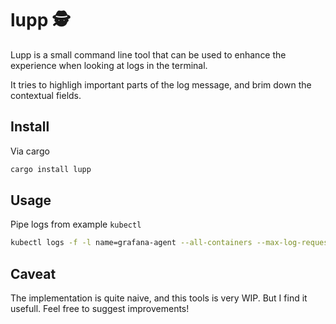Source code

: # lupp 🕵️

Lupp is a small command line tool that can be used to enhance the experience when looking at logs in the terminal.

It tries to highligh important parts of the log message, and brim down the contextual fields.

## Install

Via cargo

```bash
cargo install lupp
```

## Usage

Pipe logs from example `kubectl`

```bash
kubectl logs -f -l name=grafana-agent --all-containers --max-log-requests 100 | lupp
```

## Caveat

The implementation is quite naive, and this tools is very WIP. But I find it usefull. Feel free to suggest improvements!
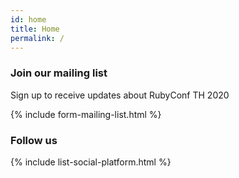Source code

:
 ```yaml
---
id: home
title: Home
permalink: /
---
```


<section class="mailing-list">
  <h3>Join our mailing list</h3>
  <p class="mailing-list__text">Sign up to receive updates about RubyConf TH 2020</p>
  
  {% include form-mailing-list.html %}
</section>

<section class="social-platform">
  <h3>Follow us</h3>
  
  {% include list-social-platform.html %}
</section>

==

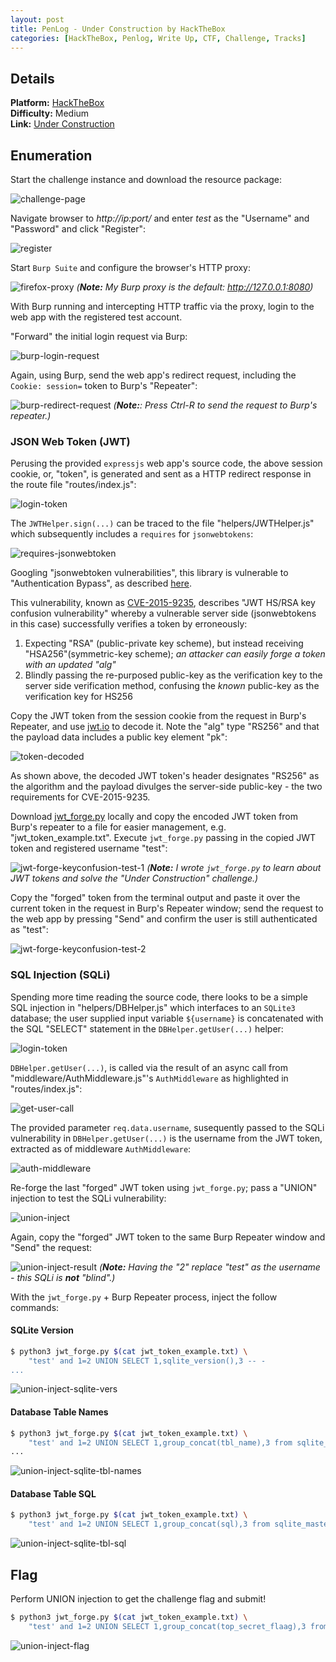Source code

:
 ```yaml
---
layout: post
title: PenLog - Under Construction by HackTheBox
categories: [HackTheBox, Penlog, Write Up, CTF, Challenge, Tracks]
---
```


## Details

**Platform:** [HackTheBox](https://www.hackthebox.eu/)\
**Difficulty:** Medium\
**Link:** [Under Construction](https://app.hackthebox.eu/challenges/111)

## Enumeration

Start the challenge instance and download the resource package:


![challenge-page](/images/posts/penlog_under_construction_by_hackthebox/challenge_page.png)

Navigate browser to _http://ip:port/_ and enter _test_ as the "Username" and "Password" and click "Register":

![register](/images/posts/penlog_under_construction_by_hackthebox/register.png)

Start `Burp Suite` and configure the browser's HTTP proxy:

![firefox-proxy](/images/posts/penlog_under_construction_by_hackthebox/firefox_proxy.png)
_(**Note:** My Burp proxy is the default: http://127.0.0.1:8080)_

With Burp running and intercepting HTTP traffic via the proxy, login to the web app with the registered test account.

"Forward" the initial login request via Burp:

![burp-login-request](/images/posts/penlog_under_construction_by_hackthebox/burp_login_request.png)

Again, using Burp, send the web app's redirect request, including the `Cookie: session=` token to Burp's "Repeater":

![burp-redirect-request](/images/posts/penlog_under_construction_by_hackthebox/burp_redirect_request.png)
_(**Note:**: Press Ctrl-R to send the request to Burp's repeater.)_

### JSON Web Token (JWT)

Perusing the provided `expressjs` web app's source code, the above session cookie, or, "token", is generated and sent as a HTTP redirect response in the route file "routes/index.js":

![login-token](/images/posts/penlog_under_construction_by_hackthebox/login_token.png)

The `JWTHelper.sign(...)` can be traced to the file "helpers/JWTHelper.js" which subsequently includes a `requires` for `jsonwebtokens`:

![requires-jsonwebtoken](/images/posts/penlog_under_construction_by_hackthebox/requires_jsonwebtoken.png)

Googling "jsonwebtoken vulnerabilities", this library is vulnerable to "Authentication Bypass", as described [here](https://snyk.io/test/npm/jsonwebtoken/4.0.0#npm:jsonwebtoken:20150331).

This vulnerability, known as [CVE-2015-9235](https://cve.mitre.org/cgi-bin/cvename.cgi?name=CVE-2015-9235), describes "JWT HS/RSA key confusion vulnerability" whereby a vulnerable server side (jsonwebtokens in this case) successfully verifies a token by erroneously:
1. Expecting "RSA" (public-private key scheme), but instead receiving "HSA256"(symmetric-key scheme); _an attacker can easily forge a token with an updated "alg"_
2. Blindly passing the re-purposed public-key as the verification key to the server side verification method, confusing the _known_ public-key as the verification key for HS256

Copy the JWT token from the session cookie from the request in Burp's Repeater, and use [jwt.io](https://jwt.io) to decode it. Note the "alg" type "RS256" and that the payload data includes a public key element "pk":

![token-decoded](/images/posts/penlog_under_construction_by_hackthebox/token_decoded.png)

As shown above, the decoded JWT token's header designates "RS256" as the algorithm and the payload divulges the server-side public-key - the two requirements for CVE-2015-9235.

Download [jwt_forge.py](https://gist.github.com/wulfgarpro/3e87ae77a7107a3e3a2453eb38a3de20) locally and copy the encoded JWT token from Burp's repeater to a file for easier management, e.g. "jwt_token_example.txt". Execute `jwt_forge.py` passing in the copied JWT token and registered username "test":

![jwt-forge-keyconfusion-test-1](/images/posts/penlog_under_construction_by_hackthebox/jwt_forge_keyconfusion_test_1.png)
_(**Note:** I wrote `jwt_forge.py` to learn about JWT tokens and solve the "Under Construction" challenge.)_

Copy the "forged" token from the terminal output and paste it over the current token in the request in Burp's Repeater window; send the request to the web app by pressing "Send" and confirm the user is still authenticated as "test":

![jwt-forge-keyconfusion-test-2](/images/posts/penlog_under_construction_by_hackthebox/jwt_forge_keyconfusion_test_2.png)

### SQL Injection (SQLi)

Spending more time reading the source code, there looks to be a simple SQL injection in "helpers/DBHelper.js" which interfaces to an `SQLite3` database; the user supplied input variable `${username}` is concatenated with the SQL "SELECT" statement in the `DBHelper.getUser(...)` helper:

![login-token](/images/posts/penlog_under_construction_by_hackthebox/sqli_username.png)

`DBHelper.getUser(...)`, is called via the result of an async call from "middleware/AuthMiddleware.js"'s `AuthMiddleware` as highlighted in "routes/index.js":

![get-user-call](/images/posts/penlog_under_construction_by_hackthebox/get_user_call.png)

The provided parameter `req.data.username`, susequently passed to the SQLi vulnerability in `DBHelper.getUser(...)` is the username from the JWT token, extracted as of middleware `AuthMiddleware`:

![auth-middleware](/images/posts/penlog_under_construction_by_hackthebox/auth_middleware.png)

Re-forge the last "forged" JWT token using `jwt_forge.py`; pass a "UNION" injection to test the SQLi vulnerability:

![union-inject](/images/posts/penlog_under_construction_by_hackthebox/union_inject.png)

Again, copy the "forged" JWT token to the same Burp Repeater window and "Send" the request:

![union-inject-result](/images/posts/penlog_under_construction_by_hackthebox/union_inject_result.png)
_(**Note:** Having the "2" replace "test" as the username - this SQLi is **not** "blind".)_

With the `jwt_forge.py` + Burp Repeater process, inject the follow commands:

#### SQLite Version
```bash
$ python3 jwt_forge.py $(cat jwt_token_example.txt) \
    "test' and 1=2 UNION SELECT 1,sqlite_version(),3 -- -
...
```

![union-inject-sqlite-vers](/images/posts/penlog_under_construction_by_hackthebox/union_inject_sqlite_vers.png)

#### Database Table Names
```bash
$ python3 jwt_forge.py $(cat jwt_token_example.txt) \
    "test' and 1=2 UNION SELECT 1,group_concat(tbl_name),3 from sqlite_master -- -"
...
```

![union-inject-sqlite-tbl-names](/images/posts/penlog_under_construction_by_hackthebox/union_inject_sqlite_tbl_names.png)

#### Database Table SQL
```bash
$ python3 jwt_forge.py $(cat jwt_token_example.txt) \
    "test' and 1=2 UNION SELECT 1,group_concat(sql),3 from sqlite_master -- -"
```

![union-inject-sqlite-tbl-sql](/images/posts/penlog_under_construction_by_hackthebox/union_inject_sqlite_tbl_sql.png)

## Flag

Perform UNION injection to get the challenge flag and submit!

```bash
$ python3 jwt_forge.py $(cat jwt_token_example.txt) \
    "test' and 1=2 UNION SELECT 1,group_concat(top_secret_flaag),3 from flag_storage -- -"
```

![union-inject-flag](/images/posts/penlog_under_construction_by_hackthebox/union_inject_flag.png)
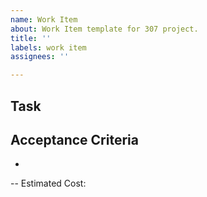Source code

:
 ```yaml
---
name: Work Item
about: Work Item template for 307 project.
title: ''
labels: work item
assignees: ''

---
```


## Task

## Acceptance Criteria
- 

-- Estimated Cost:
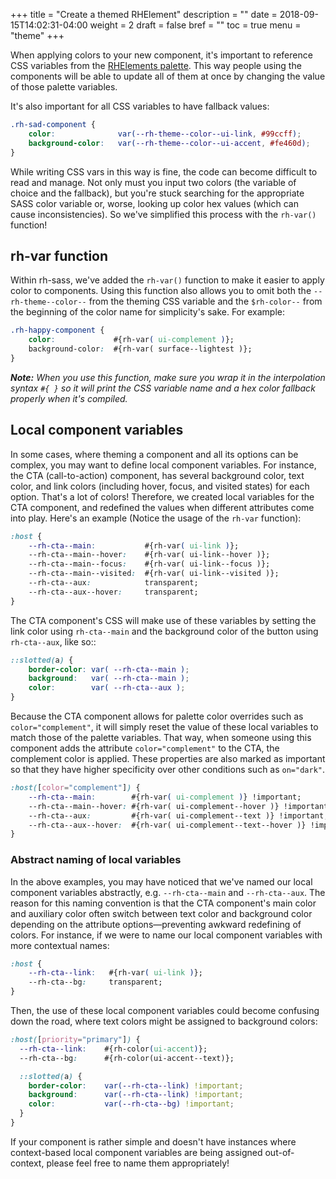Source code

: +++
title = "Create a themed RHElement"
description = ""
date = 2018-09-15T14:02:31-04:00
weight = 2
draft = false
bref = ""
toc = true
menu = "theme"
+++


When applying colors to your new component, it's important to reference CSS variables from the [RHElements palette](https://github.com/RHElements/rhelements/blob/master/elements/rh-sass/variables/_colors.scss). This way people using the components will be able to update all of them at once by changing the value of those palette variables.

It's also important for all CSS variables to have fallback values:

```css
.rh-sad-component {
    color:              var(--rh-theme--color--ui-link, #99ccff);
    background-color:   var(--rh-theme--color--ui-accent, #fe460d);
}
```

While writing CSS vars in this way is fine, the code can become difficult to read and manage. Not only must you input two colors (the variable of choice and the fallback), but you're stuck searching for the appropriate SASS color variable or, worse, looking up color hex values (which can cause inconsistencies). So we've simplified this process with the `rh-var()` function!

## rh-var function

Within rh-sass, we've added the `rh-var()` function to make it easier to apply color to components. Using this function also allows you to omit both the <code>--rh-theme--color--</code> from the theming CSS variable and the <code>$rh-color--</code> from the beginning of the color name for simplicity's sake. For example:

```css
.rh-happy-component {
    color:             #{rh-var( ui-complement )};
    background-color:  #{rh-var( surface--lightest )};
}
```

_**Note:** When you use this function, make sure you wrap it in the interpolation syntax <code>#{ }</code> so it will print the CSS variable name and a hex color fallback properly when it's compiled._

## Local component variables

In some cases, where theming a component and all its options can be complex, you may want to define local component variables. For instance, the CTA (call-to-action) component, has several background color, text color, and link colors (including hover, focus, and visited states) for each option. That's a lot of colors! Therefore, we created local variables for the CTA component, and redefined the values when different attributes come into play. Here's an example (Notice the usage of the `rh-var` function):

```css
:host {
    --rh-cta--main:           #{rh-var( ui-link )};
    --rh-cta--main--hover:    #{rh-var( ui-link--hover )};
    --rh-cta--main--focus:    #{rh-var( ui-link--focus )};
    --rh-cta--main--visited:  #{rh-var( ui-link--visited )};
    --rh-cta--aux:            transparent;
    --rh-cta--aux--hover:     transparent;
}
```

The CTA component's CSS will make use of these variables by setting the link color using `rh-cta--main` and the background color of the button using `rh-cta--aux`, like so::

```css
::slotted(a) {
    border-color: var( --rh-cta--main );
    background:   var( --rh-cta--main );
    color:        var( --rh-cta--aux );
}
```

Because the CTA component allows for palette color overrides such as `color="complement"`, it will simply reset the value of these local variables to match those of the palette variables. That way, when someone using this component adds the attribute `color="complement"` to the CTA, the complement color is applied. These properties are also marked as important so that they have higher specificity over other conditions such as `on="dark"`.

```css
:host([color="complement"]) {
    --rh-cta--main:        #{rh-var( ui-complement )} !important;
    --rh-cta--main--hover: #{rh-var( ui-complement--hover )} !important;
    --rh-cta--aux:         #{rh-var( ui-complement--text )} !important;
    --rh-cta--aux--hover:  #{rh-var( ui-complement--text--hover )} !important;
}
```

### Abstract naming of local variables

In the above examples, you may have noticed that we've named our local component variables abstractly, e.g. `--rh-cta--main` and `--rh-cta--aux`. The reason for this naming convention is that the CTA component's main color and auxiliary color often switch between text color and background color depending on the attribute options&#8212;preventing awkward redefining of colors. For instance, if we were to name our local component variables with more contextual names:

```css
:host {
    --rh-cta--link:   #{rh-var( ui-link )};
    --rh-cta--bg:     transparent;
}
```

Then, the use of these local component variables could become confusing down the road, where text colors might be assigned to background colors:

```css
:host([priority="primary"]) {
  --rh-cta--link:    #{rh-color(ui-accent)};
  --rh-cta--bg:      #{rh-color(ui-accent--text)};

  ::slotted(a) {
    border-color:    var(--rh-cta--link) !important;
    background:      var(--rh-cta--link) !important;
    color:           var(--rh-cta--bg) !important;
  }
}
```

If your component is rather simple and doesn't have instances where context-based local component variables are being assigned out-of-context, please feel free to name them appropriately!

#### Problem to work on:
Looking back over the data above, restate word for word the lines that begin at the line with "Re-forge the last" and end at the line with "Repeater process, inject", inclusive.

#### Answer to this exercise:
Re-forge the last "forged" JWT token using `jwt_forge.py`; pass a "UNION" injection to test the SQLi vulnerability:

![union-inject](/images/posts/penlog_under_construction_by_hackthebox/union_inject.png)

Again, copy the "forged" JWT token to the same Burp Repeater window and "Send" the request:

![union-inject-result](/images/posts/penlog_under_construction_by_hackthebox/union_inject_result.png)
_(**Note:** Having the "2" replace "test" as the username - this SQLi is **not** "blind".)_

With the `jwt_forge.py` + Burp Repeater process, inject the follow commands:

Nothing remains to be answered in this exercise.